I've studied some simple semantic network implementations and basic techniques for parsing natural language. However, I haven't seen many projects that try and bridge the gap between the two.
For example, consider the dialog:
"the man has a hat"
"he has a coat"
"what does he have?" => "a hat and coat"
A simple semantic network, based on the grammar tree parsing of the above sentences, might look like:
the_man = Entity('the man')
has = Entity('has')
a_hat = Entity('a hat')
a_coat = Entity('a coat')
Relation(the_man, has, a_hat)
Relation(the_man, has, a_coat)
print the_man.relations(has) => ['a hat', 'a coat']
However, this implementation assumes the prior knowledge that the text segments "the man" and "he" refer to the same network entity.
How would you design a system that "learns" these relationships between segments of a semantic network?

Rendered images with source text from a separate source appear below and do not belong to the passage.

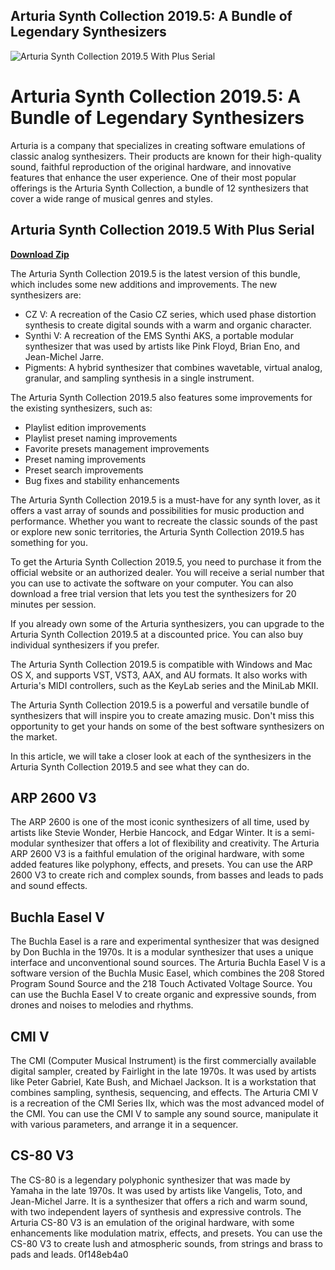 ## Arturia Synth Collection 2019.5: A Bundle of Legendary Synthesizers

 
![Arturia Synth Collection 2019.5 With Plus Serial](https://encrypted-tbn0.gstatic.com/images?q=tbn:ANd9GcReaQVFBQANLpNbBDjyD8vvi-0SmWH-C_Yr_PVNy-CmCQKbs07LmxJaE9_P)

 
# Arturia Synth Collection 2019.5: A Bundle of Legendary Synthesizers
 
Arturia is a company that specializes in creating software emulations of classic analog synthesizers. Their products are known for their high-quality sound, faithful reproduction of the original hardware, and innovative features that enhance the user experience. One of their most popular offerings is the Arturia Synth Collection, a bundle of 12 synthesizers that cover a wide range of musical genres and styles.
 
## Arturia Synth Collection 2019.5 With Plus Serial


[**Download Zip**](https://venemena.blogspot.com/?download=2tK3Oy)

 
The Arturia Synth Collection 2019.5 is the latest version of this bundle, which includes some new additions and improvements. The new synthesizers are:
 
- CZ V: A recreation of the Casio CZ series, which used phase distortion synthesis to create digital sounds with a warm and organic character.
- Synthi V: A recreation of the EMS Synthi AKS, a portable modular synthesizer that was used by artists like Pink Floyd, Brian Eno, and Jean-Michel Jarre.
- Pigments: A hybrid synthesizer that combines wavetable, virtual analog, granular, and sampling synthesis in a single instrument.

The Arturia Synth Collection 2019.5 also features some improvements for the existing synthesizers, such as:

- Playlist edition improvements
- Playlist preset naming improvements
- Favorite presets management improvements
- Preset naming improvements
- Preset search improvements
- Bug fixes and stability enhancements

The Arturia Synth Collection 2019.5 is a must-have for any synth lover, as it offers a vast array of sounds and possibilities for music production and performance. Whether you want to recreate the classic sounds of the past or explore new sonic territories, the Arturia Synth Collection 2019.5 has something for you.
 
To get the Arturia Synth Collection 2019.5, you need to purchase it from the official website or an authorized dealer. You will receive a serial number that you can use to activate the software on your computer. You can also download a free trial version that lets you test the synthesizers for 20 minutes per session.
 
If you already own some of the Arturia synthesizers, you can upgrade to the Arturia Synth Collection 2019.5 at a discounted price. You can also buy individual synthesizers if you prefer.
 
The Arturia Synth Collection 2019.5 is compatible with Windows and Mac OS X, and supports VST, VST3, AAX, and AU formats. It also works with Arturia's MIDI controllers, such as the KeyLab series and the MiniLab MKII.
 
The Arturia Synth Collection 2019.5 is a powerful and versatile bundle of synthesizers that will inspire you to create amazing music. Don't miss this opportunity to get your hands on some of the best software synthesizers on the market.
  
In this article, we will take a closer look at each of the synthesizers in the Arturia Synth Collection 2019.5 and see what they can do.
 
## ARP 2600 V3
 
The ARP 2600 is one of the most iconic synthesizers of all time, used by artists like Stevie Wonder, Herbie Hancock, and Edgar Winter. It is a semi-modular synthesizer that offers a lot of flexibility and creativity. The Arturia ARP 2600 V3 is a faithful emulation of the original hardware, with some added features like polyphony, effects, and presets. You can use the ARP 2600 V3 to create rich and complex sounds, from basses and leads to pads and sound effects.
 
## Buchla Easel V
 
The Buchla Easel is a rare and experimental synthesizer that was designed by Don Buchla in the 1970s. It is a modular synthesizer that uses a unique interface and unconventional sound sources. The Arturia Buchla Easel V is a software version of the Buchla Music Easel, which combines the 208 Stored Program Sound Source and the 218 Touch Activated Voltage Source. You can use the Buchla Easel V to create organic and expressive sounds, from drones and noises to melodies and rhythms.
 
## CMI V
 
The CMI (Computer Musical Instrument) is the first commercially available digital sampler, created by Fairlight in the late 1970s. It was used by artists like Peter Gabriel, Kate Bush, and Michael Jackson. It is a workstation that combines sampling, synthesis, sequencing, and effects. The Arturia CMI V is a recreation of the CMI Series IIx, which was the most advanced model of the CMI. You can use the CMI V to sample any sound source, manipulate it with various parameters, and arrange it in a sequencer.
 
## CS-80 V3
 
The CS-80 is a legendary polyphonic synthesizer that was made by Yamaha in the late 1970s. It was used by artists like Vangelis, Toto, and Jean-Michel Jarre. It is a synthesizer that offers a rich and warm sound, with two independent layers of synthesis and expressive controls. The Arturia CS-80 V3 is an emulation of the original hardware, with some enhancements like modulation matrix, effects, and presets. You can use the CS-80 V3 to create lush and atmospheric sounds, from strings and brass to pads and leads.
 0f148eb4a0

I'm used to thinking about ML/NL problems based on creating a simple training set of attribute/value pairs, and feeding it to a classification or regression algorithm, but I'm having trouble formulating this problem that way.

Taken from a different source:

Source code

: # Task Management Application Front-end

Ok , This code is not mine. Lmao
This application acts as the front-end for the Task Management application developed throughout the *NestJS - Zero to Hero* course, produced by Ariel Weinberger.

Ultimately, it seems I would need to overlay probabilities on top of the semantic network, but that would drastically complicate an implementation. Is there any prior art along these lines? I've looked at a few libaries, like NLTK and OpenNLP, and while they have decent tools to handle symbolic logic and parse natural language, neither seems to have any kind of proabablilstic framework for converting one to the other.
There is quite a lot of history behind this kind of task. Your best start is probably by looking at Question Answering.
The general advice I always give is that if you have some highly restricted domain where you know about all the things that might be mentioned and all the ways they interact then you can probably be quite successful. If this is more of an 'open-world' problem then it will be extremely difficult to come up with something that works acceptably.
The task of extracting relationship from natural language is called 'relationship extraction' (funnily enough) and sometimes fact extraction. This is a pretty large field of research, this guy did a PhD thesis on it, as have many others. There are a large number of challenges here, as you've noticed, like entity detection, anaphora resolution, etc. This means that there will probably be a lot of 'noise' in the entities and relationships you extract.
As for representing facts that have been extracted in a knowledge base, most people tend not to use a probabilistic framework. At the simplest level, entities and relationships are stored as triples in a flat table. Another approach is to use an ontology to add structure and allow reasoning over the facts. This makes the knowledge base vastly more useful, but adds a lot of scalability issues. As for adding probabilities, I know of the Prowl project that is aimed at creating a probabilistic ontology, but it doesn't look very mature to me.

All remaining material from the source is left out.